What made you choose freight?

I might also add to the list that I'm back to wearing SHORTS as of yesterday afternoon. For a SoCal guy, that's a HUGE QOL bonus! Lol
Ice and snow last week; 90* and clear this week!

B) ...yup, freight all the way!
 
Dignity and the backwards step in QOL/pay
Eh, dignity doesn't pay th bills.

The backwards step in pay is temporary.

My QOL would increase dramatically.

To the OPs question, I'm flying freight because at the time I got hired here the regionals, in their infinite wisdom, figured that a guy like myself, with 2,400 hours and an ATP, it only 38 multi, were incapable of flying RJs.

So some fool put me in a Navajo.

It's a miracle I'm still breathing apparently.

Note: some of the above is sarcasm.
 
Eh, z987k and I were/are at 'muriflight.
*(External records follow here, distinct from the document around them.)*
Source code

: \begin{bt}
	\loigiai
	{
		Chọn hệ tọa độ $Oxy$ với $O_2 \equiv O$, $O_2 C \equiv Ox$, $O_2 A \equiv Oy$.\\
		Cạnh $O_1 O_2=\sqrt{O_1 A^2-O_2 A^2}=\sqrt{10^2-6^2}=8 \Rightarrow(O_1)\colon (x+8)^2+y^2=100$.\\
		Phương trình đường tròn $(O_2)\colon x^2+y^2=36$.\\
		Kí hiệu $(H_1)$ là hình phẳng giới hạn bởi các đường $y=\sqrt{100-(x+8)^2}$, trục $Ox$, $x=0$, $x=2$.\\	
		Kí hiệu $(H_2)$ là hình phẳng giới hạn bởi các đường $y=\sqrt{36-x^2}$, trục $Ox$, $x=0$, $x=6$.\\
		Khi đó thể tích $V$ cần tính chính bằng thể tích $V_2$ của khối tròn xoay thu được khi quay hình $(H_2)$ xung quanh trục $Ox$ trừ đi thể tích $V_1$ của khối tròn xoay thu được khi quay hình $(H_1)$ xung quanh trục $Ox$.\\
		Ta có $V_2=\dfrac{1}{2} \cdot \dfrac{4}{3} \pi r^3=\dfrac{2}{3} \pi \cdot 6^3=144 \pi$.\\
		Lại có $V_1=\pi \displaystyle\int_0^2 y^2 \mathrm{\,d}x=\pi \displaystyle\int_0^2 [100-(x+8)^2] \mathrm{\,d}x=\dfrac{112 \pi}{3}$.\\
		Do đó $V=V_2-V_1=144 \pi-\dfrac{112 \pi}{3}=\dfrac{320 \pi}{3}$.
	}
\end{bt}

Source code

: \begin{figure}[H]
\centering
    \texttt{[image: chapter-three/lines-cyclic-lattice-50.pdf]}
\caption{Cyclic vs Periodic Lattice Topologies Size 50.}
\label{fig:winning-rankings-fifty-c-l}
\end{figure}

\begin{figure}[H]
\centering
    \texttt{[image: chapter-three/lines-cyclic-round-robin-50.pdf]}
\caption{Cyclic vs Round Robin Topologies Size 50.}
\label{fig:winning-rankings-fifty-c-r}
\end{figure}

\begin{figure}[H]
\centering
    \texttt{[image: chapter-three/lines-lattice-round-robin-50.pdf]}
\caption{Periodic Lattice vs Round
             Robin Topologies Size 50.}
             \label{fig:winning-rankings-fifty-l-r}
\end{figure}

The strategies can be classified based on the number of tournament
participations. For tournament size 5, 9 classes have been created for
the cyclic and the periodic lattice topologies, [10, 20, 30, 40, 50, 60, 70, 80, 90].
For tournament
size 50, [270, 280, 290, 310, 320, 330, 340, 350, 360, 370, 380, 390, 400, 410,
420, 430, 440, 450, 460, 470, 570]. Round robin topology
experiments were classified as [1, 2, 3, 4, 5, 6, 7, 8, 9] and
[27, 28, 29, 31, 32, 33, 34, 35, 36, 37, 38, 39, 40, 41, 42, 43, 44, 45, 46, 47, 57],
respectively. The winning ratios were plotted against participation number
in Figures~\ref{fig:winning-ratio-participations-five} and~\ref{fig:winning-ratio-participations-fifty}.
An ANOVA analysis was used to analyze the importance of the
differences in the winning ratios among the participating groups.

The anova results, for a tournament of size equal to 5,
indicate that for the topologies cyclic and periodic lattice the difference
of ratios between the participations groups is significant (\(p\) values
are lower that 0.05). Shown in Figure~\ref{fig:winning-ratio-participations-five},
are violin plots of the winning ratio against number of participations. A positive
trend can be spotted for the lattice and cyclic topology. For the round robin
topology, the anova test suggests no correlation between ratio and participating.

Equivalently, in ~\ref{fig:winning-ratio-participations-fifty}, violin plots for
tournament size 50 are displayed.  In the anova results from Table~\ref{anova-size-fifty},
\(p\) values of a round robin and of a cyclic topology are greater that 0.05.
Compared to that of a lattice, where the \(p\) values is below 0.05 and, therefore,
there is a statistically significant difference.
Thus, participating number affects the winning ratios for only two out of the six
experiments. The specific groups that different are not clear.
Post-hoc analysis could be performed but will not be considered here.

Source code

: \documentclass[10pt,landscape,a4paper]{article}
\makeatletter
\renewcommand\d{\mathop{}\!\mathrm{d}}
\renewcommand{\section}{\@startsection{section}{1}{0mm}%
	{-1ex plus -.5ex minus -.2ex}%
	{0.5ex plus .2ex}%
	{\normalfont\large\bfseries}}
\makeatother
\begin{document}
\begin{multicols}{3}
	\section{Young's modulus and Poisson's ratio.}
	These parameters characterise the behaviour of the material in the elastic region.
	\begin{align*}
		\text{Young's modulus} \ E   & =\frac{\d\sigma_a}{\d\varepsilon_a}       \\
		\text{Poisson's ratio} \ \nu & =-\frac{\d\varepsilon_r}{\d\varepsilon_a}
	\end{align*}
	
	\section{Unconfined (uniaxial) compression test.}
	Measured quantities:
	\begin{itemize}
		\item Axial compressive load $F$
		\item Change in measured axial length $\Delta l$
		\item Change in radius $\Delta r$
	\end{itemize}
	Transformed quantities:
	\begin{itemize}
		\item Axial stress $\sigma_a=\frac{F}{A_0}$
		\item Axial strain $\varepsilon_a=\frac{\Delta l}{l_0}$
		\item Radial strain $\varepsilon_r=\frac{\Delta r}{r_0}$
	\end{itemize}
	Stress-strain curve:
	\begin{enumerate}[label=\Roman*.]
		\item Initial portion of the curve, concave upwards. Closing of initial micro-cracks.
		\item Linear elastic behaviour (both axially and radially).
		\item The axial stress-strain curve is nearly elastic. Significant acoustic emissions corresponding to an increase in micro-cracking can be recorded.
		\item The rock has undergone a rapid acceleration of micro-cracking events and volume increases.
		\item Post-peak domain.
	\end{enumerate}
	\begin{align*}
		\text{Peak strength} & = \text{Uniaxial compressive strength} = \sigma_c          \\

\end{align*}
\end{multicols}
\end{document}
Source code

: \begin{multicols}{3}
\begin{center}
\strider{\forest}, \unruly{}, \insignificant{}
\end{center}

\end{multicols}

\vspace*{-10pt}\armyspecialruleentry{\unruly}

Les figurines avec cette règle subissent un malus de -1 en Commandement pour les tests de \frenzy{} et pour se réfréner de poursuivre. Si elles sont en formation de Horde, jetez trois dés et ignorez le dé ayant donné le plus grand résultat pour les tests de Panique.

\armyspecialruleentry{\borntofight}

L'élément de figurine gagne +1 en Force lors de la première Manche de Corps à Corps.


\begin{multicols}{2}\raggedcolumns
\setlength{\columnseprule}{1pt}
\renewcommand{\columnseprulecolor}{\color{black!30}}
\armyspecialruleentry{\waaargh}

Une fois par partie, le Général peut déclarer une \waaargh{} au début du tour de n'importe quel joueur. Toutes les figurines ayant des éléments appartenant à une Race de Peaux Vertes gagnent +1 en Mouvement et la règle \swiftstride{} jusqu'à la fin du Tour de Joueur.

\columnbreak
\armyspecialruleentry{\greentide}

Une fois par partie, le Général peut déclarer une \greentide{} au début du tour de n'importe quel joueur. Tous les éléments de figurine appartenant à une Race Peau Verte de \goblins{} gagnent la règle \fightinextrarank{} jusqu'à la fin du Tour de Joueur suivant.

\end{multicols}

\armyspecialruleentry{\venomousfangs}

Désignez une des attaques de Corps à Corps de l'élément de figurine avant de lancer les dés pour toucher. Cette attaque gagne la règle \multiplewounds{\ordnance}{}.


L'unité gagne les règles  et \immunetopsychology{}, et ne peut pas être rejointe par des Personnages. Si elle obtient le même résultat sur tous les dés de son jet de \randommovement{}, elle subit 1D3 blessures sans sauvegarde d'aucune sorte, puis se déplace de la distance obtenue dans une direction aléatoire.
The step backwards would just be for a year. :)

I'm finally at the point I'm capable and willing to take that step.

3 years ago when I got my special issuance medical I was looking for anything. Flight Express was the only place that would hire me being 18 months out of currency. Even Colgan wouldn't interview me (thankfully). I got pretty comfy at FLX until my base closed. Hopped ship to Central Air and kept the home base. I got used to the comfy QOL and pay.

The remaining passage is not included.